What is required. The needed output is the run of lines below from the one containing "To run this" through the one containing "- Windows: [Install", copied exactly and free of pictures.

Data entries.
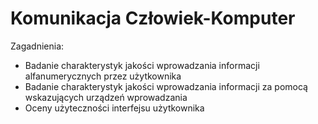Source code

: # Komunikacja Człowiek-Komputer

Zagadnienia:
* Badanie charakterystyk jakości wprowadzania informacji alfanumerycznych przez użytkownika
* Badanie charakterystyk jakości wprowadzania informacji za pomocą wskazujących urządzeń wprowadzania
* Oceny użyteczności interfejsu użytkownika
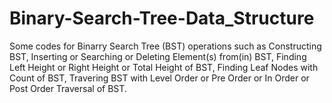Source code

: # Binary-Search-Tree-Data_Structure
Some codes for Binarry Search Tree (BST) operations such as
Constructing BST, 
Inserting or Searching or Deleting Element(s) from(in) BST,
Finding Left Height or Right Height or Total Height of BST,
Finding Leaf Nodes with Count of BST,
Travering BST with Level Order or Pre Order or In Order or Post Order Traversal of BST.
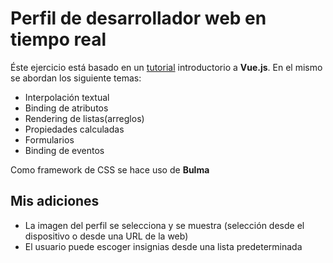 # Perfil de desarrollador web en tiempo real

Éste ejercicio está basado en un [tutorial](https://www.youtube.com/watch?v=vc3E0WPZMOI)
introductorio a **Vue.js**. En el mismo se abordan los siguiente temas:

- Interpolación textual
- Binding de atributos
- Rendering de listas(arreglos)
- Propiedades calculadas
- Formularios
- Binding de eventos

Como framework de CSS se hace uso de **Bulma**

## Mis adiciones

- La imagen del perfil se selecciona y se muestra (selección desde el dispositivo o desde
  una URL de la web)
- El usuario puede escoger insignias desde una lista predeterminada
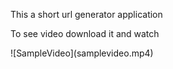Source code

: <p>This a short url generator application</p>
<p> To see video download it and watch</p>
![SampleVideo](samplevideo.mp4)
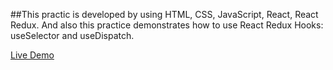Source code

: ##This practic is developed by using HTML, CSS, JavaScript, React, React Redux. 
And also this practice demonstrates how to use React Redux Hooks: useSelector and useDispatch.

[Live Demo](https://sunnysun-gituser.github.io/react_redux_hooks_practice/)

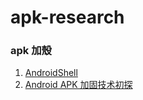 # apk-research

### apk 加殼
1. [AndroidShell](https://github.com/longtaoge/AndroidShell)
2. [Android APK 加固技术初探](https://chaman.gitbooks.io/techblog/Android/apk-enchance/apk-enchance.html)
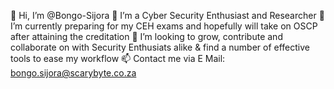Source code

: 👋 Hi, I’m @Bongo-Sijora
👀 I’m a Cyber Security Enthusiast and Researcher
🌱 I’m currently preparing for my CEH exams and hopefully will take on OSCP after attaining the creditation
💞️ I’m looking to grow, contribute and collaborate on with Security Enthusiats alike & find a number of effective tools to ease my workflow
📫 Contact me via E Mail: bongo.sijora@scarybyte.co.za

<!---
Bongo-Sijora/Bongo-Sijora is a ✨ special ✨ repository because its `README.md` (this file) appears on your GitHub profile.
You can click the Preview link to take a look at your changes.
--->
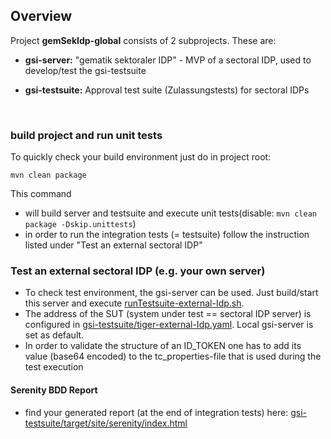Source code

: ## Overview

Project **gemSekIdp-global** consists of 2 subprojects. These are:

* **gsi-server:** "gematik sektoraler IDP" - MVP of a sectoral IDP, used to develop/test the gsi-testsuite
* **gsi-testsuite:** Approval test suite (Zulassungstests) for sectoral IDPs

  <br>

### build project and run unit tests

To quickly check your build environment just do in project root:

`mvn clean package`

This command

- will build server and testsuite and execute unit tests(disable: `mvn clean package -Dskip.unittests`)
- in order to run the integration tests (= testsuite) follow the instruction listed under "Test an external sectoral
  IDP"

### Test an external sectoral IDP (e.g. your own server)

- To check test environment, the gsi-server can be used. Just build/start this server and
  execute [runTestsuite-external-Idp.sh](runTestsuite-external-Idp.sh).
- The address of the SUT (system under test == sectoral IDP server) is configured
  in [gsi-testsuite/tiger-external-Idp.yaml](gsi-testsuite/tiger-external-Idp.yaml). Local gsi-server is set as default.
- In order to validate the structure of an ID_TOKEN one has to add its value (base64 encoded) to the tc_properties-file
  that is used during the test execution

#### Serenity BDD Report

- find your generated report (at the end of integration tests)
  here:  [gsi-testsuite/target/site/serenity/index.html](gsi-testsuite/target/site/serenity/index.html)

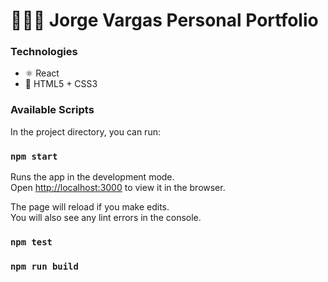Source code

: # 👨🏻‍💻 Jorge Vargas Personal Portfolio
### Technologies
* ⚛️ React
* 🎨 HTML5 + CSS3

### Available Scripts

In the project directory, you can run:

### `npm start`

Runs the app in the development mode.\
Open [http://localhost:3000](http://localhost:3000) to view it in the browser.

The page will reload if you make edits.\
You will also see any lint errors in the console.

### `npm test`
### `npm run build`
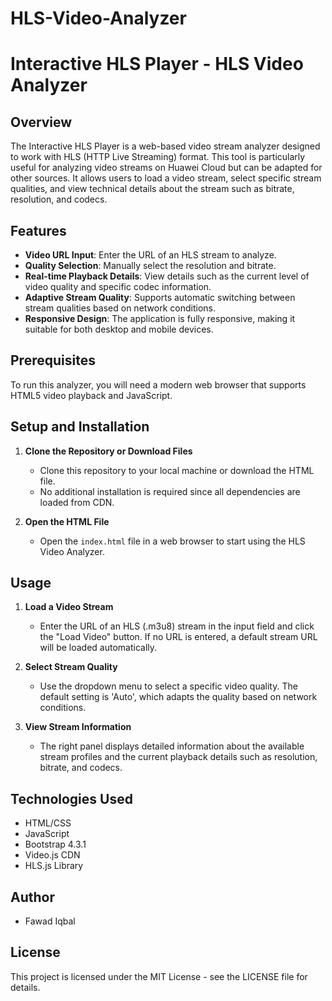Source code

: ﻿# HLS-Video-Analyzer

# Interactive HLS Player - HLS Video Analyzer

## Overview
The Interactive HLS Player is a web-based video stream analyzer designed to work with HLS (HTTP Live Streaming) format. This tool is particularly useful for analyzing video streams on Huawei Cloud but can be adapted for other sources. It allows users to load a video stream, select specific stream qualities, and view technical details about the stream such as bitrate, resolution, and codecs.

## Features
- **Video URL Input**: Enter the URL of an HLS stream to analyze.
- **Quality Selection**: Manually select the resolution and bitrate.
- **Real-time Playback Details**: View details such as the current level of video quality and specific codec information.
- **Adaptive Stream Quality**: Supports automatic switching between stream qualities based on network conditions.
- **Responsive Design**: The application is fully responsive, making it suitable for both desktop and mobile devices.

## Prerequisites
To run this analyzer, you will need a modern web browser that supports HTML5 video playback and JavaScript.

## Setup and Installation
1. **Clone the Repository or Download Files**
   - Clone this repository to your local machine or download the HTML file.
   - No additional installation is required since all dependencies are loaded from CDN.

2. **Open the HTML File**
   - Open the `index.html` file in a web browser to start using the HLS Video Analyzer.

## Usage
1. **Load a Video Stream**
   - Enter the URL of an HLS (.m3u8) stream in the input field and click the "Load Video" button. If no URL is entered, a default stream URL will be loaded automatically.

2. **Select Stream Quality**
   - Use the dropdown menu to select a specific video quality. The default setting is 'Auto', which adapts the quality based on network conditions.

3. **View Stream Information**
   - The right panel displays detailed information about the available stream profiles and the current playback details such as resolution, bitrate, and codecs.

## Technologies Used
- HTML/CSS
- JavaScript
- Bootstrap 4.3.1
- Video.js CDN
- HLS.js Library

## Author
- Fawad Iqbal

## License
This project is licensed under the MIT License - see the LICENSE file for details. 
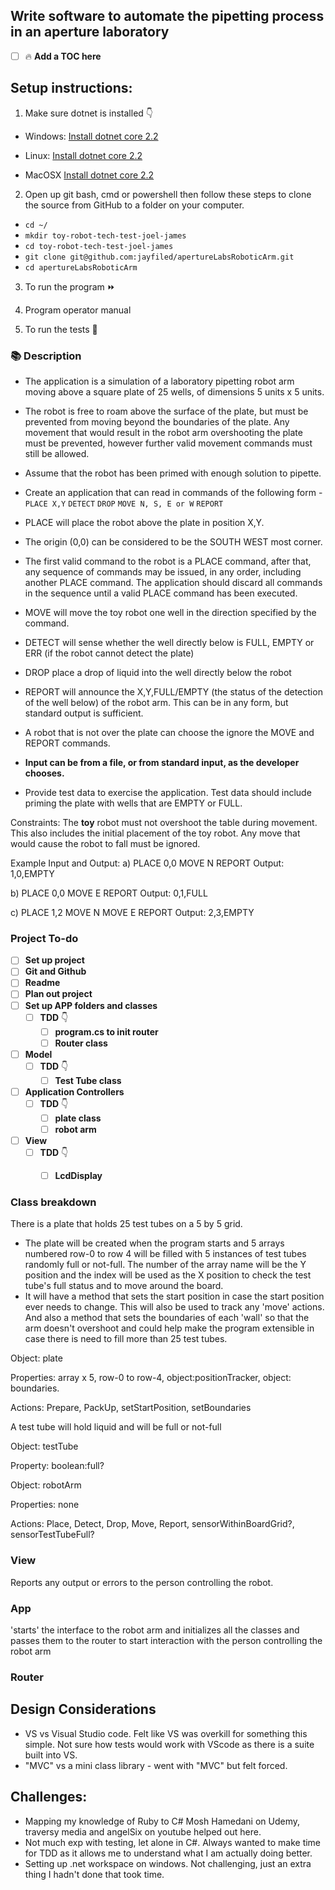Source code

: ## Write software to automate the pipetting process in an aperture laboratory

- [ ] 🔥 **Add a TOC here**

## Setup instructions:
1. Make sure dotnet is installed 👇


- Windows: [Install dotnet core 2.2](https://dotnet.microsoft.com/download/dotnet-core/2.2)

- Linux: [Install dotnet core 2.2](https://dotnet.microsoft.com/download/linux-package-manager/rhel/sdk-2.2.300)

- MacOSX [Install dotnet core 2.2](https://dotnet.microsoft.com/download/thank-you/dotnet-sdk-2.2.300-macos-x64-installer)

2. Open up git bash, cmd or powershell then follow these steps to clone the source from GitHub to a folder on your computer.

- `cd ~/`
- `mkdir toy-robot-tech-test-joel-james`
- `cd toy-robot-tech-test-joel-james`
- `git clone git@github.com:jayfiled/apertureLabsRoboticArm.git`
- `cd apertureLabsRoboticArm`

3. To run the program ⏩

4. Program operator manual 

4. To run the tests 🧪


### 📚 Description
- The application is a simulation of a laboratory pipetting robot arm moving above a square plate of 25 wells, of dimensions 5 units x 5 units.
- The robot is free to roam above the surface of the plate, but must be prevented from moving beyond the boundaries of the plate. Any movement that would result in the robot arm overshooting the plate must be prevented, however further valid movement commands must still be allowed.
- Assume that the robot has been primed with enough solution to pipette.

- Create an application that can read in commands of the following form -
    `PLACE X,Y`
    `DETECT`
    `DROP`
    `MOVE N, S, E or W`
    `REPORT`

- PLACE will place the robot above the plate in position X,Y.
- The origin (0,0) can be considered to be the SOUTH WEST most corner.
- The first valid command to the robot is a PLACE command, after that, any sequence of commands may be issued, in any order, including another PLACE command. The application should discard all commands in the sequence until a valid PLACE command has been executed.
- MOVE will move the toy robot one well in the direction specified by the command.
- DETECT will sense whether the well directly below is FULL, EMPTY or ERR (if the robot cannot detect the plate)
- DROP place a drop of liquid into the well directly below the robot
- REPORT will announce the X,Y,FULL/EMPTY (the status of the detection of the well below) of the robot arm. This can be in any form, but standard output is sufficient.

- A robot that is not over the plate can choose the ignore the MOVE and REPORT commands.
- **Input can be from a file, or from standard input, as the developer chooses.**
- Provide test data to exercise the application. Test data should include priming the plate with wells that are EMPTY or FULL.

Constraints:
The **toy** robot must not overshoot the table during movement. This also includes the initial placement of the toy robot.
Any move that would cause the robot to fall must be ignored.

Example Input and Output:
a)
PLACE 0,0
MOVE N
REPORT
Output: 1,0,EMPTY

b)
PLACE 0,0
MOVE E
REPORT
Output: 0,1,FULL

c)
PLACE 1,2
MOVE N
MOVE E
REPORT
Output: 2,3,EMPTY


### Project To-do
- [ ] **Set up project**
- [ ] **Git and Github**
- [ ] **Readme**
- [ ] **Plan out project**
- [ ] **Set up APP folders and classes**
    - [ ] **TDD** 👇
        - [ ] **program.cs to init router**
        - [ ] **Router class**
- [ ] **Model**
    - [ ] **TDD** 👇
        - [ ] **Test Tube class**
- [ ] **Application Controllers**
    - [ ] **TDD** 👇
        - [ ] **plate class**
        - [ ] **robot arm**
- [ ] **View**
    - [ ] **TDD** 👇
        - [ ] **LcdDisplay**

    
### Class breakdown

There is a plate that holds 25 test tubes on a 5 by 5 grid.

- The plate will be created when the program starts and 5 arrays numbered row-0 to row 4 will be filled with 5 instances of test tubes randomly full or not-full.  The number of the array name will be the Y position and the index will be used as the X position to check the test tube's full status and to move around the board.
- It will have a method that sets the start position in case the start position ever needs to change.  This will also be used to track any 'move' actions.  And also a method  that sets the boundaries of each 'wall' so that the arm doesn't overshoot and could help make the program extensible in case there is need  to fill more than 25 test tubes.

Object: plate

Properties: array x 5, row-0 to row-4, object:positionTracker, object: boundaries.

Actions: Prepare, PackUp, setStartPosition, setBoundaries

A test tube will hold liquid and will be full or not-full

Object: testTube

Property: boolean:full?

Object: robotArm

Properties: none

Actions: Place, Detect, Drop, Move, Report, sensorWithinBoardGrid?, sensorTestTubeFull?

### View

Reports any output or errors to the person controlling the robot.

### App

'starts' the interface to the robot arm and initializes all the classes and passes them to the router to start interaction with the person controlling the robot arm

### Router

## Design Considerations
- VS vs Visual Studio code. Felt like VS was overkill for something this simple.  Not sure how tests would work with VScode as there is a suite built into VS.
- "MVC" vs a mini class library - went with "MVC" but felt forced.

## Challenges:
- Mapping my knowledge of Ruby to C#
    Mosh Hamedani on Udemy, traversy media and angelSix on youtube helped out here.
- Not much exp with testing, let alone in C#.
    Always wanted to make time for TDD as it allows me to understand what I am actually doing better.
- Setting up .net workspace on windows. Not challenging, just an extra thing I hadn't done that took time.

Answer below.
To run this analyzer, you will need a modern web browser that supports HTML5 video playback and JavaScript.

## Setup and Installation
1. **Clone the Repository or Download Files**
   - Clone this repository to your local machine or download the HTML file.
   - No additional installation is required since all dependencies are loaded from CDN.

2. **Open the HTML File**
   - Open the `index.html` file in a web browser to start using the HLS Video Analyzer.

## Usage
1. **Load a Video Stream**
   - Enter the URL of an HLS (.m3u8) stream in the input field and click the "Load Video" button. If no URL is entered, a default stream URL will be loaded automatically.

2. **Select Stream Quality**
   - Use the dropdown menu to select a specific video quality. The default setting is 'Auto', which adapts the quality based on network conditions.

3. **View Stream Information**
   - The right panel displays detailed information about the available stream profiles and the current playback details such as resolution, bitrate, and codecs.

## Technologies Used
- HTML/CSS
- JavaScript
- Bootstrap 4.3.1
- Video.js CDN
- HLS.js Library

## Author
- Fawad Iqbal

## License
This project is licensed under the MIT License - see the LICENSE file for details. 
Source code

: ## Write software to automate the pipetting process in an aperture laboratory

- [ ] 🔥 **Add a TOC here**

## Setup instructions:
1. Make sure dotnet is installed 👇


- Windows: [Install dotnet core 2.2](https://dotnet.microsoft.com/download/dotnet-core/2.2)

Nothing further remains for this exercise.